Whats the different between a black man and white man...... the different levels melanin in the skin that results in pigment

There were two muffins in an oven. One muffin says to the other, "Does it feel hot in here?". The other muffin says back, "Holy crap! It's a talking muffin!".

How do you stop a car from hitting a kid? You don't.

What's the connection between Obama and Michael Jackson? They both want to be a girl.

Whats the difference between a nigro and a nigro... They are both BLACK!

What do you call a boomerang that doesn't come back? A stick!

What does the blond say when she walks out of the salon Nothing, she is hit by a car, and promptly goes into a coma and hasnt said anything since

A Catholic Priest, an Anglican Priest, and a Rabbi were in a train carriage together because they got a package deal to go to a conference on religious tolerance.
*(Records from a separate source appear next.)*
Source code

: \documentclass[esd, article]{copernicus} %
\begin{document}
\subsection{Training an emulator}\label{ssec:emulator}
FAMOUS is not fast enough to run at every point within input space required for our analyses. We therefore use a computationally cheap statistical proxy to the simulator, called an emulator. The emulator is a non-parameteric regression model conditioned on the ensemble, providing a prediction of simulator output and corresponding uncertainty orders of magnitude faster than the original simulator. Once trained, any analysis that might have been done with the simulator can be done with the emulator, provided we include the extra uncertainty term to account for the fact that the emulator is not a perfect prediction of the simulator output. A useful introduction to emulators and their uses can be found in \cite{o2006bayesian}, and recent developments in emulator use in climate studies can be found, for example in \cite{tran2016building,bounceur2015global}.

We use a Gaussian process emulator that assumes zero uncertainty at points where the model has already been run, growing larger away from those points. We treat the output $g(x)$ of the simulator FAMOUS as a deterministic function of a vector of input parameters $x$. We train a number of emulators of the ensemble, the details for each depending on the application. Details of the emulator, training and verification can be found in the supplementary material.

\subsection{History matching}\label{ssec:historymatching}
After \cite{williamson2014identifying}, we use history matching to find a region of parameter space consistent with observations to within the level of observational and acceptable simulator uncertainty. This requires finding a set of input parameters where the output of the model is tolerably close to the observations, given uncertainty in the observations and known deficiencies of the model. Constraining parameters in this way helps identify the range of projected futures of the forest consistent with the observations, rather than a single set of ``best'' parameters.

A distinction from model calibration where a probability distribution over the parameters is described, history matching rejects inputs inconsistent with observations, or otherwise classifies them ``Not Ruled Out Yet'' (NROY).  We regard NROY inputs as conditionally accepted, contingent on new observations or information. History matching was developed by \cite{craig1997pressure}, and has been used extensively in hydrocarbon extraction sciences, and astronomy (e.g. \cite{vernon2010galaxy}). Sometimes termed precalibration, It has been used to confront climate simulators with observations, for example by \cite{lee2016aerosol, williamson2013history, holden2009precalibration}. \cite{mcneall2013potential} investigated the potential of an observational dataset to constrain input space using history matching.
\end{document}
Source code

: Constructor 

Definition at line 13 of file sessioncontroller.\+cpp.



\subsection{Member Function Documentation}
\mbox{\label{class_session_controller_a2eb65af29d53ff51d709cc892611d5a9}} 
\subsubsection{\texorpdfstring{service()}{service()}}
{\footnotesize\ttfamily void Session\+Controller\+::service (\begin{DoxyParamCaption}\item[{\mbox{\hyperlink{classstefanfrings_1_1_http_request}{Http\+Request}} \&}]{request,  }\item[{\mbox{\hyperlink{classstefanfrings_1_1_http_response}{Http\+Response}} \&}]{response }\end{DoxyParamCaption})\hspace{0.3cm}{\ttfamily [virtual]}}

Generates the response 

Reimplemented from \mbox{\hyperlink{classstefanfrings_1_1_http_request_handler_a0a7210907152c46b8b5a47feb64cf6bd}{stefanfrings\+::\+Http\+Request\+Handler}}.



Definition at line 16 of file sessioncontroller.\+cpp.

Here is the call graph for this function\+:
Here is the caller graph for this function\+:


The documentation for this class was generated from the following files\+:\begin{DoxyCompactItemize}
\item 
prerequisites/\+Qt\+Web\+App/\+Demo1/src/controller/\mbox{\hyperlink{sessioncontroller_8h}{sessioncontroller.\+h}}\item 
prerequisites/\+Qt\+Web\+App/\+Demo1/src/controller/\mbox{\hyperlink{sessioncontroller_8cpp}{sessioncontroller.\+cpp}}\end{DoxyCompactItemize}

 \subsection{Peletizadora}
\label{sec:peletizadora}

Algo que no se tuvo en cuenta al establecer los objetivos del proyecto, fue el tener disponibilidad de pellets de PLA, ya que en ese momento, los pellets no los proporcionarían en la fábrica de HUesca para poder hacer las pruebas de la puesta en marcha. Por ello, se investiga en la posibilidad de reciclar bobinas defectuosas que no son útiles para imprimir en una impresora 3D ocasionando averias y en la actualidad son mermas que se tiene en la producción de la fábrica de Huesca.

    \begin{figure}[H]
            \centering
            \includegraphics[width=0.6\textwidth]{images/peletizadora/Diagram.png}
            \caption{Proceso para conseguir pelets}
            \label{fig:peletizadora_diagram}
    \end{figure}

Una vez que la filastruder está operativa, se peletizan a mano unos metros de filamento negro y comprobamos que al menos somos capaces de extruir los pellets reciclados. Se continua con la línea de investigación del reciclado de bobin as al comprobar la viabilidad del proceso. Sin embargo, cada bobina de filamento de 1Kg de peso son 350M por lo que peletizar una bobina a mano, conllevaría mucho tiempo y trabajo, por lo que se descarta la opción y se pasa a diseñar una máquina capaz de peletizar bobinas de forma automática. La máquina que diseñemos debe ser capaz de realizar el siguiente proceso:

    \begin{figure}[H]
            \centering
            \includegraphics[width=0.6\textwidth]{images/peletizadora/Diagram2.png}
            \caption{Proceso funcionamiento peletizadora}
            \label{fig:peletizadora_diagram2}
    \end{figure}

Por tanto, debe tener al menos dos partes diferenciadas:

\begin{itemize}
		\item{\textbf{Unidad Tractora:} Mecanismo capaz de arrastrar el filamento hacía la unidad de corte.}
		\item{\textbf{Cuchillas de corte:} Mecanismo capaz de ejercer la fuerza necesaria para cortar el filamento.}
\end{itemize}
Good for them.

Why did the paperboy fall off his bike? I threw a fridge at him because he was a ginger.

Q: What's the difference between a child dressing as a ghost for Halloween and a real ghost? A: About a tablespoon of arsenic.

So in Jimmy's school if u are misbehaving u are asked to get out of the room. Jimmy was in science, and he was throwing paper a bunch. Then his science teacher says, "Jimmy, do u wanna go out?" Jimmy replies "No thanks, I'm 14 and i have a girlfriend." That's how Jimmy got detention.

Jo Brand no longer looks like a ball sack draped over a football.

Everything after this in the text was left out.